Wednesday, September 21, 2016

In Theaters: SNOWDEN (2016)


SNOWDEN
(US/France/Germany - 2016)

Directed by Oliver Stone. Written by Kieran Fitzgerald and Oliver Stone. Cast: Joseph Gordon-Levitt, Shailene Woodley, Melissa Leo, Zachary Quinto, Tom Wilkinson, Nicolas Cage, Rhys Ifans, Scott Eastwood, Logan Marshall-Green, Timothy Olyphant, Ben Schnetzer, Lakeith Lee Stanfield, Joely Richardson, Ben Chaplin, Nicholas Rowe, Basker Patel, Edward Snowden. (R, 134 mins)

It would be nice if Oscar-winning filmmaker and tinfoil-hat fashionista Oliver Stone was back in provocateur mode with SNOWDEN, but the message is lost in the auteur's didactic execution. Told with myopic tunnelvision and with nothing but gushing admiration for its subject, SNOWDEN lumbers along with little in the way of nuance or subtlety, and nothing in the way of questioning the ex-CIA/NSA whistleblower. It's canonizing hagiography of the most one-sided order, with Edward Snowden the sole voice of morality in a world of evil big government surveillance that exists only to piss on the freedoms of Americans and can't possibly have any positive purpose whatsoever. This should be a nailbiting thriller but Stone is so distracted by his Snowden man-crush that it never has a chance to reach the heights of his in-his-prime conspiracy/paranoia triumphs like JFK or NIXON. It's more in line with the hokey, neutered simplicity of something like WORLD TRADE CENTER. Snowden is a complex, complicated figure, but you wouldn't know it by watching SNOWDEN. Stone isn't interesting in getting in Snowden's head, so you're better off checking out Laura Poitras' Oscar-winning 2014 Snowden documentary CITIZENFOUR instead.

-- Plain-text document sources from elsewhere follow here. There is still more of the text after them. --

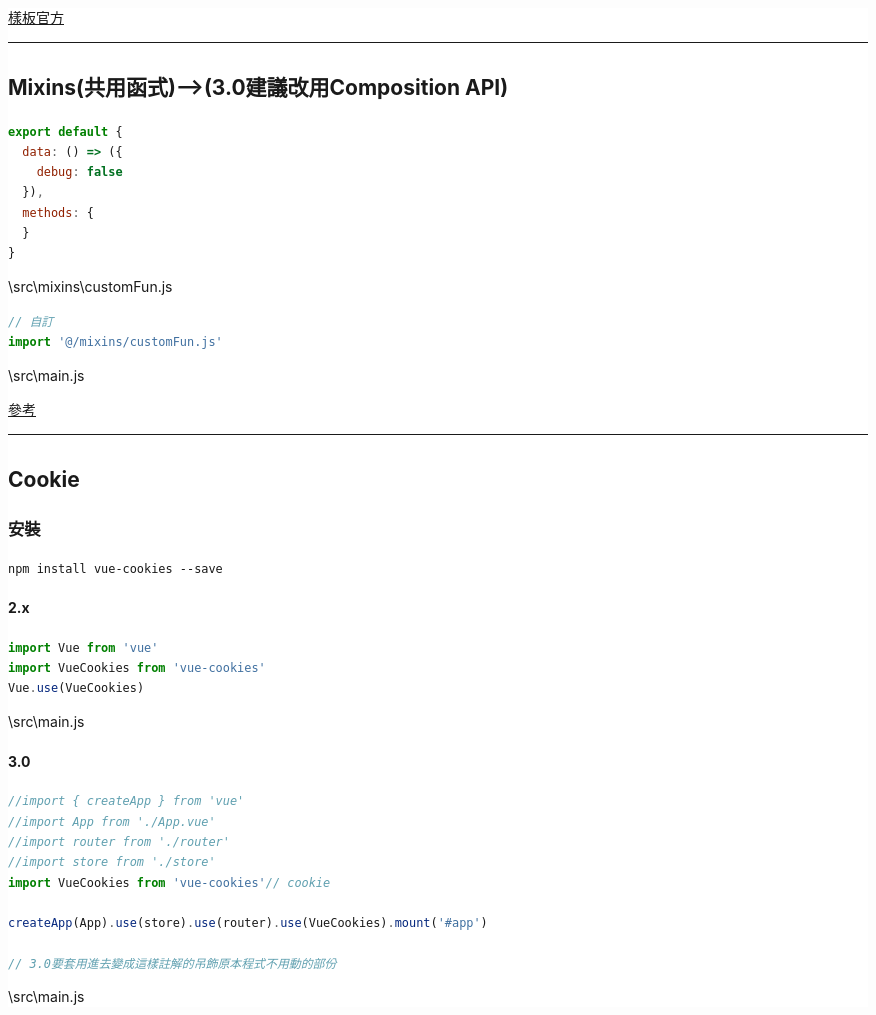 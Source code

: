 [樣板官方](https://vuematerial.io/)

---

## Mixins(共用函式)-->(3.0建議改用Composition API)
```javascript
export default {
  data: () => ({
    debug: false
  }),
  methods: {
  }
}
```
\src\mixins\customFun.js

```javascript
// 自訂
import '@/mixins/customFun.js'
```
\src\main.js

[參考](https://v3.vuejs.org/guide/mixins.html)

---

## Cookie
### 安裝
```
npm install vue-cookies --save
```

#### 2.x
```javascript
import Vue from 'vue'
import VueCookies from 'vue-cookies'
Vue.use(VueCookies)
```
\src\main.js

#### 3.0
```javascript
//import { createApp } from 'vue'
//import App from './App.vue'
//import router from './router'
//import store from './store'
import VueCookies from 'vue-cookies'// cookie

createApp(App).use(store).use(router).use(VueCookies).mount('#app')

// 3.0要套用進去變成這樣註解的吊飾原本程式不用動的部份
```
\src\main.js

That said, Joseph Gordon-Levitt does a terrific job of capturing Snowden's voice and mannerisms with uncanny accuracy. The film opens in 2013 as an on-the-run Snowden is holed up in a Hong Kong hotel preparing to leak secret CIA and NSA files to documentary filmmaker Poitras (Melissa Leo) and Guardian journalists Glenn Greenwald (Zachary Quinto) and Ewen MacAskill (Tom Wilkinson). Jumping back and forth from 2004 to 2013, we follow Snowden through a short stint in the Army, where his goal of joining the Special Forces is stalled by brittle bones and a pair of fragile legs that get him a discharge. Told by his doctor that there's other ways to serve his country, the conservative, Ayn Rand-admiring Snowden is admitted into The Hill, the CIA training facility in Virginia where he becomes the top prospect of (fictional) instructor Corbin O'Brian (a vampiric Rhys Ifans). He also falls in love with liberal Lindsay Mills (Shailene Woodley), who joins him when his new CIA job takes him to places like Switzerland and Japan, where his focus is cybersecurity and designing programs that are ostensibly used to monitor post-9/11 terrorist activities. He leaves the CIA but works for them on a contractual basis later on, and is disturbed to find that much of the US government's surveillance focus is spying on its own citizens and that one of his programs is used for drone strikes in the Middle East. Growing increasingly concerned about the nature of his work and how far the surveillance goes (he's informed at one point that his suspicions about Lindsay having an affair are unfounded, proof that the omnipresent They are watching her and monitoring her computer and phone activity), he decides to blow the whistle, stealing thousands of secret files and fleeing the country before reaching out to activist filmmaker Poitras.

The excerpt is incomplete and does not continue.